À une autre échelle, le rétablissement du quatrième TGV Lyria Paris–Lausanne par le Jura cristallise les attentes, y compris côté Doubs où les correspondances structurent l’accès à la Suisse et à la capitale. Supprimée en 2019, cette desserte structurante fait aujourd’hui l’objet d’une étude de faisabilité, après une réunion de travail au Sénat réunissant la SNCF, des parlementaires et un collectif de près de 4 000 signataires. « Ce n’est pas un luxe, c’est une nécessité pour le territoire », insistent les représentants d’usagers, Sylvain Bobillier-Monnot et Thomas Morel.

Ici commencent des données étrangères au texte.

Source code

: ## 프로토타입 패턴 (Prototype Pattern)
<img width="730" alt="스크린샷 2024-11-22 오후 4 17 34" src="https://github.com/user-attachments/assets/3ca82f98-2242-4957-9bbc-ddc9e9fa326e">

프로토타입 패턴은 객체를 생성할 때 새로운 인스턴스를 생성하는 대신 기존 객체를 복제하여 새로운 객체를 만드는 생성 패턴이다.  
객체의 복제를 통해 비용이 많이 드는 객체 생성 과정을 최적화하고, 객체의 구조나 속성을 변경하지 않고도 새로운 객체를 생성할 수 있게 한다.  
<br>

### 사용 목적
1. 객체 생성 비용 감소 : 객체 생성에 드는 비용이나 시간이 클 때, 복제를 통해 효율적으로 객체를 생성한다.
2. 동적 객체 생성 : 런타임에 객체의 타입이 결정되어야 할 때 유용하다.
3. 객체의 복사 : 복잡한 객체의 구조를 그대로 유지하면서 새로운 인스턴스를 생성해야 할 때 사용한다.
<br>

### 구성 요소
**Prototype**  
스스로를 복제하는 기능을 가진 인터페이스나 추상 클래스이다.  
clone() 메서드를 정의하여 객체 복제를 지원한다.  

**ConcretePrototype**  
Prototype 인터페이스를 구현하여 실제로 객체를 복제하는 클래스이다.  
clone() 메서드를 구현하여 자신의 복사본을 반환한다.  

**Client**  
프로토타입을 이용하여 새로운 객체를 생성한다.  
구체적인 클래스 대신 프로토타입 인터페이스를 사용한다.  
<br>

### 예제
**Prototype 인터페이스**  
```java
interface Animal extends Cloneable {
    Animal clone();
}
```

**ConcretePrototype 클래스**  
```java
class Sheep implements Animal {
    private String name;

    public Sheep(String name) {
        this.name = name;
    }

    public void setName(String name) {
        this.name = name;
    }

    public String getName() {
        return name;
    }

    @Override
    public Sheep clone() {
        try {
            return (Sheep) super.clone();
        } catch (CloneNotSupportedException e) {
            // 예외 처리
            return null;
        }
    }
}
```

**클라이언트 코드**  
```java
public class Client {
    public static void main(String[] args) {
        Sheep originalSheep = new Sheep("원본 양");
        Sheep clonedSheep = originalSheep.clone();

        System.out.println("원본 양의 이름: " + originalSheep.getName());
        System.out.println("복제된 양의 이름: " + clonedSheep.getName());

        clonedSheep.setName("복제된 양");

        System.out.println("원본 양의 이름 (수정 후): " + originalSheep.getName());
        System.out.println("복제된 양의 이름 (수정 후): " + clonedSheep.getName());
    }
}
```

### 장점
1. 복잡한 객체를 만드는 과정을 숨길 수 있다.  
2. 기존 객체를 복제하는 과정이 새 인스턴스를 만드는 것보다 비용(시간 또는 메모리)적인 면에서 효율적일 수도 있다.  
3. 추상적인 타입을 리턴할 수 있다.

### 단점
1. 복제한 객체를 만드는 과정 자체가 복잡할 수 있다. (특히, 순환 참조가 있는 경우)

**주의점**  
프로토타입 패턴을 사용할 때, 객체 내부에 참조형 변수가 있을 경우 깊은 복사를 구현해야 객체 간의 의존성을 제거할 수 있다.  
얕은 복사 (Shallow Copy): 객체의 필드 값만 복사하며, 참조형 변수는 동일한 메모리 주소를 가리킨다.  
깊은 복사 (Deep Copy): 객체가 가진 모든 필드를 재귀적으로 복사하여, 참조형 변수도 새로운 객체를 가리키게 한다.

Derrière ces dossiers, un même avertissement se dessine : « Ne rien décider aujourd’hui, c’est accepter une fermeture demain ». Pour le président de la FNAUT Arc jurassien, la mobilité reste un levier essentiel d’égalité territoriale.

Oyonnax–Bourg-en-Bresse : une offre encore insuffisante

Sur la ligne Oyonnax–Bourg-en-Bresse, la situation illustre les mêmes tensions. Longtemps limitée à trois allers-retours quotidiens en semaine (et la moitié le week-end), elle doit passer à cinq allers-retours du lundi au vendredi et trois le week-end. « C’est un petit pas positif », reconnaît Kévin Taboada de la Fuente, rappelant que ces deux villes figurent parmi les plus peuplées du département de l’Ain.

Mais pour les usagers, l’offre reste en deçà des besoins d’un bassin économique tourné vers Lyon et Paris via Bourg-en-Bresse. « Le transport public n’a pas vocation à être rentable, il est là pour répondre à un besoin », conclut le président de la FNAUT arc jurassien.